> _Task directions_: Your task is to transcribe, without alteration, the lines from the top of the material below through the line bearing "32,18 | 3,93", inclusive.

━━━━━━━━━━━━━━━━━━━━

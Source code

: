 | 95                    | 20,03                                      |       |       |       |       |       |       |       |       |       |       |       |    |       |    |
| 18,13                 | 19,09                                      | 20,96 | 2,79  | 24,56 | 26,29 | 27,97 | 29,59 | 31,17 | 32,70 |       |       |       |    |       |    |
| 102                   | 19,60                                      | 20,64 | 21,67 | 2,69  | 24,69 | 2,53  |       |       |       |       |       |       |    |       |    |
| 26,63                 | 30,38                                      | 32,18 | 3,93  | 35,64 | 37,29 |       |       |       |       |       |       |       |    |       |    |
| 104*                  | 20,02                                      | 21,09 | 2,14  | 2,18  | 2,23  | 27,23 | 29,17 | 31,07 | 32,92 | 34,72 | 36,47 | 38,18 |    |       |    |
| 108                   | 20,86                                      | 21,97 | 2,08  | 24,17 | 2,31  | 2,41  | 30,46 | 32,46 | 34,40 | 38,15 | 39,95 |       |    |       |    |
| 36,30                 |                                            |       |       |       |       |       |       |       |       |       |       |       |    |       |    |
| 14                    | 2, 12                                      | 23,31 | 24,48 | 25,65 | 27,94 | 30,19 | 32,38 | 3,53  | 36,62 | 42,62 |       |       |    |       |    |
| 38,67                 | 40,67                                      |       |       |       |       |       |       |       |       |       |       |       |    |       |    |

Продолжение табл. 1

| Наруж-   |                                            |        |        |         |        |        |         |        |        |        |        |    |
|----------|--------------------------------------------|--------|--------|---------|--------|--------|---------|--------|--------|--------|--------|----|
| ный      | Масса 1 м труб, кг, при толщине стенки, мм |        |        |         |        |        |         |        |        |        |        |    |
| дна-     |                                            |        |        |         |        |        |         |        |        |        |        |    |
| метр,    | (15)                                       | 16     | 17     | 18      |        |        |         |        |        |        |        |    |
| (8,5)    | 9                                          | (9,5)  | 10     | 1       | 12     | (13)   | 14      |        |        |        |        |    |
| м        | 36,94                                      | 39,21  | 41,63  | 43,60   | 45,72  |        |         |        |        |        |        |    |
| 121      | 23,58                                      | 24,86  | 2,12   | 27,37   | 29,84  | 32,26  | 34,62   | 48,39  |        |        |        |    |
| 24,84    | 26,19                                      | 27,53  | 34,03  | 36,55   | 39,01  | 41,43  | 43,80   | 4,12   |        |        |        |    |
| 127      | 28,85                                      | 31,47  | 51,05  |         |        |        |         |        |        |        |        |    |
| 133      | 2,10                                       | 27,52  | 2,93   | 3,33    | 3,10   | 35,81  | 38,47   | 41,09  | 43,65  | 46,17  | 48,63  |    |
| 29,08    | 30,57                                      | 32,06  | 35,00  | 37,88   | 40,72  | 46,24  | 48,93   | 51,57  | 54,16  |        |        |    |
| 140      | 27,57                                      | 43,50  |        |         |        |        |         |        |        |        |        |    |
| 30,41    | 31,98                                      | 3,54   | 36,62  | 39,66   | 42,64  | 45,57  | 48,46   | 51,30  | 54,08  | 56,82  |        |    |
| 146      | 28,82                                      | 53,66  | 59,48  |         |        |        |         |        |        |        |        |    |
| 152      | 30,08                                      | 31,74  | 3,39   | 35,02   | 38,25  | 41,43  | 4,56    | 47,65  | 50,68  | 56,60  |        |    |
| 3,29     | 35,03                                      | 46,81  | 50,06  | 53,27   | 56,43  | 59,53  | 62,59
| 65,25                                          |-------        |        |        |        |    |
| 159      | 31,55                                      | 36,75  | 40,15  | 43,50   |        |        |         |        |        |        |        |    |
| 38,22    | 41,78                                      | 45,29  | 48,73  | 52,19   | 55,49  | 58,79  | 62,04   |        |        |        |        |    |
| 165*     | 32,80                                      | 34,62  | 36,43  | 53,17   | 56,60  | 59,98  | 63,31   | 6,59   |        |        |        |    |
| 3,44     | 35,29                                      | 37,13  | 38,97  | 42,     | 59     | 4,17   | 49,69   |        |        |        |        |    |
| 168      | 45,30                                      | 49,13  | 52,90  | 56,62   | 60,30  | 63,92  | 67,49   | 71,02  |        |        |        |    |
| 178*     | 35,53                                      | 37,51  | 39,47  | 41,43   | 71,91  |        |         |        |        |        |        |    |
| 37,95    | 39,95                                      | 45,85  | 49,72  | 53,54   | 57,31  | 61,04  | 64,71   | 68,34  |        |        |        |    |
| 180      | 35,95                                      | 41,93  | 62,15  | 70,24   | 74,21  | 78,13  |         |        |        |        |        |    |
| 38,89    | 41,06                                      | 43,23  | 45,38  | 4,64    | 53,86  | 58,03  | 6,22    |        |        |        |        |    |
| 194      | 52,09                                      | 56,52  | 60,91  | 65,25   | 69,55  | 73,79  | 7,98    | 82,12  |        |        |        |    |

━━━━━━━━━━━━━━━━━━━━

> _Answer to the problem_:
Source code

: | 95                    | 20,03                                      |       |       |       |       |       |       |       |       |       |       |       |    |       |    |
| 18,13                 | 19,09                                      | 20,96 | 2,79  | 24,56 | 26,29 | 27,97 | 29,59 | 31,17 | 32,70 |       |       |       |    |       |    |
| 102                   | 19,60                                      | 20,64 | 21,67 | 2,69  | 24,69 | 2,53  |       |       |       |       |       |       |    |       |    |
| 26,63                 | 30,38                                      | 32,18 | 3,93  | 35,64 | 37,29 |       |       |       |       |       |       |       |    |       |    |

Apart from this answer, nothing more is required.